# Plain-text document sources
━━━━━━━━━━━━━━━━━━━━
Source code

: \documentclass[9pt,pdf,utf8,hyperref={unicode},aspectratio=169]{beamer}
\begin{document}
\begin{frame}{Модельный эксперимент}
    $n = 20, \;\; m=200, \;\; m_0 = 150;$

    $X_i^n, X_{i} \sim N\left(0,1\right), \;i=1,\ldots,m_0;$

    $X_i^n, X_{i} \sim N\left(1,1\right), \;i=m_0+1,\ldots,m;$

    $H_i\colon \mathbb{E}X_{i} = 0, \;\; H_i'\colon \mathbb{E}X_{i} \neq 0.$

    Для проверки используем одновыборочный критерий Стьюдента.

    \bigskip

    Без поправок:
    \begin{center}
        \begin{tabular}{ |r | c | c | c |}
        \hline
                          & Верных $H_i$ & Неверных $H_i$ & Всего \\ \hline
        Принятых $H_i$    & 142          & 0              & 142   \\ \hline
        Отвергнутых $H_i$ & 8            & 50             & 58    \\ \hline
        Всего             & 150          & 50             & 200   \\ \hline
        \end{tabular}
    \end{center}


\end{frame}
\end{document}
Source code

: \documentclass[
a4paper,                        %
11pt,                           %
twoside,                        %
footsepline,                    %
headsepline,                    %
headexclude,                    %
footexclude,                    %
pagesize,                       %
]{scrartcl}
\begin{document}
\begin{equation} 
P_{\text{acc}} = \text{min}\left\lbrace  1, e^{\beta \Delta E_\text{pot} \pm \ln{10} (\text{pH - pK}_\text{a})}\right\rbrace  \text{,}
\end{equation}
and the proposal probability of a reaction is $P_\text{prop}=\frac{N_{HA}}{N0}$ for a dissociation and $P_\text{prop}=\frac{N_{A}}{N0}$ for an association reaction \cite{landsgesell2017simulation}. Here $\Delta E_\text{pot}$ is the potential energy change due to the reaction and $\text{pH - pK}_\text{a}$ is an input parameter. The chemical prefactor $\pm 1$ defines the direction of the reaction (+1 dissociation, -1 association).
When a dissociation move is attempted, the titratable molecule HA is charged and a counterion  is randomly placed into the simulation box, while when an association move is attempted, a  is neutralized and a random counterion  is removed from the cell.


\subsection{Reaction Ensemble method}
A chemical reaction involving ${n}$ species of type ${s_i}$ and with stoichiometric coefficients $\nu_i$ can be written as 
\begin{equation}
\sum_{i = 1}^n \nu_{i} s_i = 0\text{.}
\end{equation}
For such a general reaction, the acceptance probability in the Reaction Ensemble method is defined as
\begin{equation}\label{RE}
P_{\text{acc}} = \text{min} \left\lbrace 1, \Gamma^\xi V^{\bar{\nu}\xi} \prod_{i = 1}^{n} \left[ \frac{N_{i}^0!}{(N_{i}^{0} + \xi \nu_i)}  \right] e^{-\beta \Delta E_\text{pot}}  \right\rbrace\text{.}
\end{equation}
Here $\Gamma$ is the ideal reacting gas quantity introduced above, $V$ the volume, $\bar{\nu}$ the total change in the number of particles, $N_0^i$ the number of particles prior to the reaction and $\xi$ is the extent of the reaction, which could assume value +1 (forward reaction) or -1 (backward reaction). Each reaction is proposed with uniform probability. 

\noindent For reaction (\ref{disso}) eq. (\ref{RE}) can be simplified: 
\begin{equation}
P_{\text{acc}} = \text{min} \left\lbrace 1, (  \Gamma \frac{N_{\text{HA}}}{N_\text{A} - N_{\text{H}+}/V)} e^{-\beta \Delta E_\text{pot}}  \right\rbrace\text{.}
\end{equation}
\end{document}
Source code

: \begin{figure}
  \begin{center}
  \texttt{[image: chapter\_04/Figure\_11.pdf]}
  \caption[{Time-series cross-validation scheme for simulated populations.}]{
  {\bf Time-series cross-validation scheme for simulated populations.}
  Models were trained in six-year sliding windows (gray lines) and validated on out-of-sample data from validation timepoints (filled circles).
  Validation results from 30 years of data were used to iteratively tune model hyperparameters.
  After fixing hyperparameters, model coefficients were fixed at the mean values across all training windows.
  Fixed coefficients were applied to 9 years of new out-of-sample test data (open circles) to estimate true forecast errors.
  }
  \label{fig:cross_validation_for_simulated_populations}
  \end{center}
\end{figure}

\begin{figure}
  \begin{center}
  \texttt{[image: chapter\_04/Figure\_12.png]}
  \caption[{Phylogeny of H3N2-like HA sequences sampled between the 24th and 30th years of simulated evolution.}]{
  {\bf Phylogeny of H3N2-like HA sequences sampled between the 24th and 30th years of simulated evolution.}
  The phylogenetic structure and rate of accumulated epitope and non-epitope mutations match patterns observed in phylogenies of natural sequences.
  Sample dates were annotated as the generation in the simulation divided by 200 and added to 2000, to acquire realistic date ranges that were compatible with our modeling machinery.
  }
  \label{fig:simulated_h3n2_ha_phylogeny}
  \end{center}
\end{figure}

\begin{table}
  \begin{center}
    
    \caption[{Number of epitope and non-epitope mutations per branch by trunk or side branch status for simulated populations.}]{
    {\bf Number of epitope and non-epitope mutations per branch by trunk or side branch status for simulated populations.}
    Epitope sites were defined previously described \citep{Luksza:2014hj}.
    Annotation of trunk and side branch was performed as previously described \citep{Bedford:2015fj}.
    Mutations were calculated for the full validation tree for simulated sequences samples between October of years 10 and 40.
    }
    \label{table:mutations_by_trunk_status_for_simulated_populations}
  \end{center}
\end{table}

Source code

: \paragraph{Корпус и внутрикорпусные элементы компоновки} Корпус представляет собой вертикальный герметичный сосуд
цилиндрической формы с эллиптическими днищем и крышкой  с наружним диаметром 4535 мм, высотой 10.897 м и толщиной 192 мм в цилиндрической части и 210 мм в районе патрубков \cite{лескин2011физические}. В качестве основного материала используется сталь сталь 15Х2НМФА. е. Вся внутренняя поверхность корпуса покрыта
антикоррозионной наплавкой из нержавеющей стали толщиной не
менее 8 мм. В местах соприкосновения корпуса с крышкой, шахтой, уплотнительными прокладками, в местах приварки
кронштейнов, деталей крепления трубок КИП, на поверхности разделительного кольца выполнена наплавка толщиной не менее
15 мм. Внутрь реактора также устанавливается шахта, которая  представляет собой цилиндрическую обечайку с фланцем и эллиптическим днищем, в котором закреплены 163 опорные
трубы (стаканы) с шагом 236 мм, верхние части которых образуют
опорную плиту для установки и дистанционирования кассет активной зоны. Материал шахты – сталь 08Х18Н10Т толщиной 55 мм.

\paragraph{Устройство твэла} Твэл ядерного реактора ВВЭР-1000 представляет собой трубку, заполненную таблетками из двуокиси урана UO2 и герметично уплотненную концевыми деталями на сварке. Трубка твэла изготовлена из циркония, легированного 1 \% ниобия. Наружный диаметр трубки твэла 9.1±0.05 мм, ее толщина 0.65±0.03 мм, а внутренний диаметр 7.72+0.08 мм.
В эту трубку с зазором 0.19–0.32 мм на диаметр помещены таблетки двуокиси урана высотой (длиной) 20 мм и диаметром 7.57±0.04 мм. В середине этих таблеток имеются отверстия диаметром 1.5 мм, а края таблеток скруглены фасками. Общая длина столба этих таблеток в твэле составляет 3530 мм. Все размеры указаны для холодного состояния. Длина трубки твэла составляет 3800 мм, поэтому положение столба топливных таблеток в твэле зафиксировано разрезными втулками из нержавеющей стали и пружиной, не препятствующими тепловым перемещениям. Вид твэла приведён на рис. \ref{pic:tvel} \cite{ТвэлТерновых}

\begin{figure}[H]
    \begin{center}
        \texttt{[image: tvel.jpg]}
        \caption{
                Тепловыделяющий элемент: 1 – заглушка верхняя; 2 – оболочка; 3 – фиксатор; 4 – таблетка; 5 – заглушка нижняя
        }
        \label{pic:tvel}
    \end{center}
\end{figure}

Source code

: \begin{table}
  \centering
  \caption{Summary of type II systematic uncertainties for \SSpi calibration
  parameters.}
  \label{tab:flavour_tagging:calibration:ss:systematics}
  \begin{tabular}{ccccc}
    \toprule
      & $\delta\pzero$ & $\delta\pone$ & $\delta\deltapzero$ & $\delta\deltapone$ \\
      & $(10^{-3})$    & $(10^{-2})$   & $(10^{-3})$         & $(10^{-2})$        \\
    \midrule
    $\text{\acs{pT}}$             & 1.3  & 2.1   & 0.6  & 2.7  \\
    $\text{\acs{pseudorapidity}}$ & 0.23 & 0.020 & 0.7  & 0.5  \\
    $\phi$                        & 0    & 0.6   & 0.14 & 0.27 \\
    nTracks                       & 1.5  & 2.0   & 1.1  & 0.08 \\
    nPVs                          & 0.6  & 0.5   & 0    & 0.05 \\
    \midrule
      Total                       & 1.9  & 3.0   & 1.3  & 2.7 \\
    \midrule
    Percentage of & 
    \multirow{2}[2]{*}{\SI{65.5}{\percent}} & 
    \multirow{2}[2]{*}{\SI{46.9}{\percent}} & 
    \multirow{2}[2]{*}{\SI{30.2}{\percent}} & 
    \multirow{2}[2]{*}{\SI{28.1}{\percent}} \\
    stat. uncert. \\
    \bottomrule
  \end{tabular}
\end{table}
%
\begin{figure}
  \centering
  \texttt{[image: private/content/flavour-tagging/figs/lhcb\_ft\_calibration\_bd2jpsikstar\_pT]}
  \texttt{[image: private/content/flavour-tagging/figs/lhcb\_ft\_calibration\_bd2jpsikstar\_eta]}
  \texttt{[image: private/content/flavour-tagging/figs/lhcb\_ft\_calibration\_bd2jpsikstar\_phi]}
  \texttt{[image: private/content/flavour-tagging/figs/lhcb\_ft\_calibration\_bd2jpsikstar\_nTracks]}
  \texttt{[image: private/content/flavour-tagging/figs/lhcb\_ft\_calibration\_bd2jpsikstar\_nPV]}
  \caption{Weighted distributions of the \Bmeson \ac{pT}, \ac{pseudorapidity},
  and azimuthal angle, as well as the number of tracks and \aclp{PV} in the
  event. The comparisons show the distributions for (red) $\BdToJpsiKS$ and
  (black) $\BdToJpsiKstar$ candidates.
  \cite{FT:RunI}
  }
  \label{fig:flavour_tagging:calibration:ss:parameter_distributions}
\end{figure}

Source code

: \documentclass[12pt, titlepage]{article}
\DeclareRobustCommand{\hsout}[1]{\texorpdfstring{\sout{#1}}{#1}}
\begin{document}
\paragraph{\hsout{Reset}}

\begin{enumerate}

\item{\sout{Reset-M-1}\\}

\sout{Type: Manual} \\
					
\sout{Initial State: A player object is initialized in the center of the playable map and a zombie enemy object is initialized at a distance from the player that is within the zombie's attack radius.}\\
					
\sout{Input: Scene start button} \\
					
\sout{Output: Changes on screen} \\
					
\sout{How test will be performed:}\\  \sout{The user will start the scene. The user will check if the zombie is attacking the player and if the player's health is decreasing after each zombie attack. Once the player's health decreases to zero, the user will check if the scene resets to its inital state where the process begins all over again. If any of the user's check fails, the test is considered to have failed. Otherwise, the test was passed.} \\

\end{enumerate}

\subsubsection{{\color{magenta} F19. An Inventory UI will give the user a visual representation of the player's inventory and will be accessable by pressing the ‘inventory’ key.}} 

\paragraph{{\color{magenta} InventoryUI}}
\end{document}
━━━━━━━━━━━━━━━━━━━━
# WHAT YOU SHOULD DO
The first line of the records and every line down to the line with "Отвергнутых $H_i$ &" must be quoted exactly; leave out all else.

# RESULT OF THE TASK
Source code

: \documentclass[9pt,pdf,utf8,hyperref={unicode},aspectratio=169]{beamer}
\begin{document}
\begin{frame}{Модельный эксперимент}
    $n = 20, \;\; m=200, \;\; m_0 = 150;$

    $X_i^n, X_{i} \sim N\left(0,1\right), \;i=1,\ldots,m_0;$

    $X_i^n, X_{i} \sim N\left(1,1\right), \;i=m_0+1,\ldots,m;$

    $H_i\colon \mathbb{E}X_{i} = 0, \;\; H_i'\colon \mathbb{E}X_{i} \neq 0.$

    Для проверки используем одновыборочный критерий Стьюдента.

    \bigskip

    Без поправок:
    \begin{center}
        \begin{tabular}{ |r | c | c | c |}
        \hline
                          & Верных $H_i$ & Неверных $H_i$ & Всего \\ \hline
        Принятых $H_i$    & 142          & 0              & 142   \\ \hline
        Отвергнутых $H_i$ & 8            & 50             & 58    \\ \hline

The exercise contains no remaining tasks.